Bound for the USA

America’s lure lies in its smooth-flowing system and strong student support service offered by US universities

 

Indians constitute the second largest contingent of overseas students in the US. And this is because America’s lure lies in its smooth-flowing system and strong student support service offered by US universities. This combined with a flexible curriculum, which allows you to virtually design your own programme, even choose a test date, if you have covered a portion of the syllabus during your undergraduate studies in India — makes the USA a very attractive destination for education.

Admission procedure: There are several criteria that you need to consider while narrowing down your options: cost, availability of funding, course, curriculum, acceptance and enrolment rate, placement record, internships, co-operative programmes, diversity of student body, library holdings, research facilities, faculty profile and strengths, specifics of the locality, past students’ experiences etc. Every student is different, and it is very important to consider the factors that are relevant to one’s education, financial situation and lifestyle.

Keeping it manageable: Prospective undergraduate students are usually recommended to apply to 10 institutions; Masters students to between eight to 10 and doctoral to between six to eight institutions. Start planning in advance. Surf the Internet sites (official ones); do some faculty checks, find out which varsity has what kind of funding and then proceed with your applications. You can also consult the USEFI directories — they are very helpful.
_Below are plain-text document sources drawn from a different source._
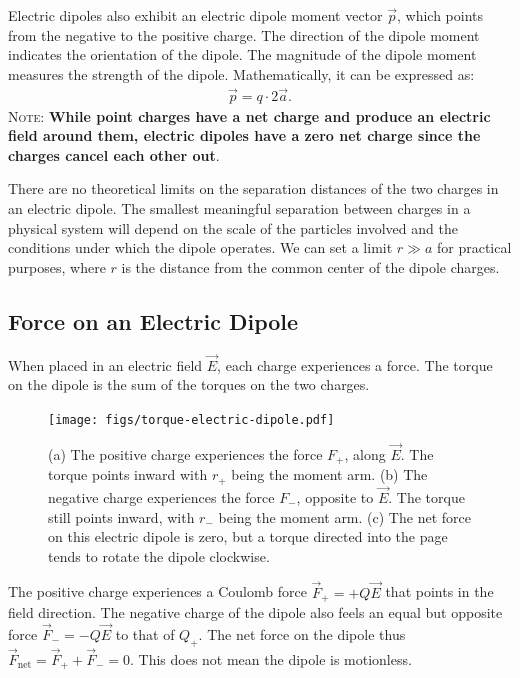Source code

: \documentclass[12pt,b4paper]{article}
\begin{document}
Electric dipoles also exhibit an electric dipole moment vector $\Vec{p}$, which points from the negative to the positive charge. The direction of the dipole moment indicates the orientation of the dipole. The magnitude of the dipole moment measures the strength of the dipole. Mathematically, it can be expressed as:
\begin{align}
    \vec{p}=q\cdot2\vec{a}.
\end{align}
\textsc{Note}: \textbf{While point charges have a net charge and produce an electric field around them, electric dipoles have a zero net charge since the charges cancel each other out}.

There are no theoretical limits on the separation distances of the two charges in an electric dipole. The smallest meaningful separation between charges in a physical system will depend on the scale of the particles involved and the conditions under which the dipole operates. We can set a limit $r\gg a$ for practical purposes, where $r$ is the distance from the common center of the dipole charges.
\subsection{Force on an Electric Dipole}
When placed in an electric field $\vec{E}$, each charge experiences a force. The torque on the dipole is the sum of the torques on the two charges.
\begin{figure}[H]
    \centering
    \texttt{[image: figs/torque-electric-dipole.pdf]}
    \caption{(a) The positive charge experiences the force $F_+$, along $\vec{E}$. The torque points inward with $r_+$ being the moment arm. (b) The negative charge experiences the force $F_-$, opposite to $\vec{E}$. The torque still points inward, with $r_-$ being the moment arm. (c) The net force on this electric dipole is zero, but a torque directed into the page tends to rotate the dipole clockwise.}
    \label{fig:torque-electric-dipole}
\end{figure}
The positive charge experiences a Coulomb force $\vec{F}_+=+Q\vec{E}$ that points in the field direction. The negative charge of the dipole also feels an equal but opposite force $\vec{F}_-=-Q\vec{E}$ to that of $Q_+$. The net force on the dipole thus $\vec{F}_\text{net}=\vec{F}_++\vec{F}_-=0$. This does not mean the dipole is motionless. 
\end{document}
Academic calendar: Variety being the bedrock of US education, entry dates vary from institution to institution and from department to department within an institution. The standard entry date is August / September (for the Fall semester) of the academic year. Optional entry dates are in Jan/Feb (Spring). Occasionally you can find programmes that will take in students in the winter quarter (Nov / Dec) and in summer (May/ June).

Statement of Purpose/College Essay: Overall the SOP or the essay should tell the admissions committee who you are, what sets you apart from the rest, your academic progress and development, how clear your goals are, have you made an objective assessment of your expectations and the school’s strengths, whether the two complement each other and so on.

Application packet: US universities usually provide a checklist of all that should be included in an application packet. You should closely follow those instructions. Another important thing to keep in mind is to include a cover note detailing what is enclosed — specifying the order of documents.

Standardised test scores: There are no qualifying tests in the strict sense but general requirements are: TOEFL to demonstrate adequate proficiency in the English language. For UG students — SAT I (more or less mandatory) and SAT II Subject tests (required by highly selective schools and programmes and useful when you are applying for financial aid. For detailed information, http://sat.collegeboard.-com/home. For graduate students in non-professional fields: GRE General and GRE Subject Tests. Detailed information at www.gre.org.  For business studies: GMAT www.gmat.org

Cost factor: Estimated costs range from US$20,000 (tuition plus living expenses) to over US$ 70,000 for professional studies like MBA.

Permitted work for international students: During the academic session, international students are allowed to work 20 hours per week on campus for the first nine months. After these initial nine months of full time study, international students can work off campus too. During vacation, they can work up to 40 hours per week.

Student visa: A student visa is valid as long as full-time student status is maintained. And the common belief that the visa interview is a tough hurdle is actually a self-perpetuating myth.

Job opportunities: All foreign students, including Indians are eligible to work in the US for a year after completing their academic programmes. This is called the “Optional Practical Training (OPT)” programme and you can take it up while being on a F1 student visa. Career and placement offices in the universities help by arranging campus career fairs but you can try through professional contacts too. Meticulous planning, thorough research, clarity of purpose, and timely execution of the plan is essential for study in the United States.